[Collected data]
+++

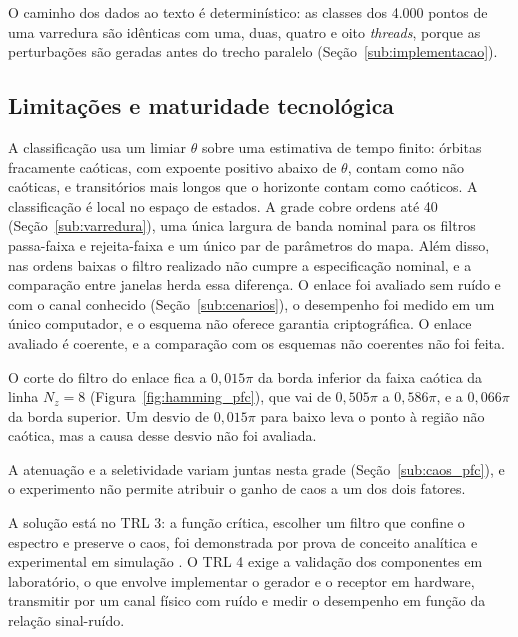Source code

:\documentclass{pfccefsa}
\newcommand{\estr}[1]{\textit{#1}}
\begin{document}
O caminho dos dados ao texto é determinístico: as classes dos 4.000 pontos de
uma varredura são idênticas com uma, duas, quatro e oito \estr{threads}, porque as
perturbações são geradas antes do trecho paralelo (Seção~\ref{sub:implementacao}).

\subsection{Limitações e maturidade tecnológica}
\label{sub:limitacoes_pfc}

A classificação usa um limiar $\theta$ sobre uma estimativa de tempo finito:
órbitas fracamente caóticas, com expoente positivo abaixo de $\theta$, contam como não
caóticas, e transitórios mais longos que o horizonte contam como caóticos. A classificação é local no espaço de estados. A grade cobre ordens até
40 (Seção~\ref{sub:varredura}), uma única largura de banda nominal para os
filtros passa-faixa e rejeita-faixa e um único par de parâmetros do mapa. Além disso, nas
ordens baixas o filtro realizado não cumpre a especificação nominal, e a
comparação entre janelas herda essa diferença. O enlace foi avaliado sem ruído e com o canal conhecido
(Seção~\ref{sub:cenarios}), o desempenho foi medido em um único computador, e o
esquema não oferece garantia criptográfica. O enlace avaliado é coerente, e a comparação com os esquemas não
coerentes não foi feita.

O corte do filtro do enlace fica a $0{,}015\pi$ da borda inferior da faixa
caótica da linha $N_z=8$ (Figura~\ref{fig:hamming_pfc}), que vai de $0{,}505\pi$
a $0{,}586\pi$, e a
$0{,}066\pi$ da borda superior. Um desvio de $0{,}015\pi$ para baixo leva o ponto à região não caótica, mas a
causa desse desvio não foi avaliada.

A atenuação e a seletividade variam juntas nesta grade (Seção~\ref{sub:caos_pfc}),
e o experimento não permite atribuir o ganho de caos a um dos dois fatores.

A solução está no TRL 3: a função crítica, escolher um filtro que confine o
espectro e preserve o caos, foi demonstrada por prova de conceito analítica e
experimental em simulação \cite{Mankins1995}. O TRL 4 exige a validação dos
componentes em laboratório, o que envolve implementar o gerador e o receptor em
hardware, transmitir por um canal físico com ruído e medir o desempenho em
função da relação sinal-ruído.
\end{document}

+++

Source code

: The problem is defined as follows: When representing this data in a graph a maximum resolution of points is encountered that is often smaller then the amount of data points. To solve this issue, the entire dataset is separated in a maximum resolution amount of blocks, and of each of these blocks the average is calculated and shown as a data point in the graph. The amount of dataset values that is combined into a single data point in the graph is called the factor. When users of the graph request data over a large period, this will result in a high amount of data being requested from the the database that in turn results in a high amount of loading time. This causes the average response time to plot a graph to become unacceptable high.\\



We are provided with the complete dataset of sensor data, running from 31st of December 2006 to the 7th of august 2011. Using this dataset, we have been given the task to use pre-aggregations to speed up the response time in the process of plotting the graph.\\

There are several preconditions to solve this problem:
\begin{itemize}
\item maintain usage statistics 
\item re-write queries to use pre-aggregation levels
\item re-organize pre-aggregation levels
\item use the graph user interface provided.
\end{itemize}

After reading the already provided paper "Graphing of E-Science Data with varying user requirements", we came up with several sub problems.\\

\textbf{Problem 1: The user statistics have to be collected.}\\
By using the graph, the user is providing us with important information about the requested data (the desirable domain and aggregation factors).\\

+++

_Directions for this task_
In the entries above, count each line that includes "grade" and report the total with no other text.

_Output of the exercise_
2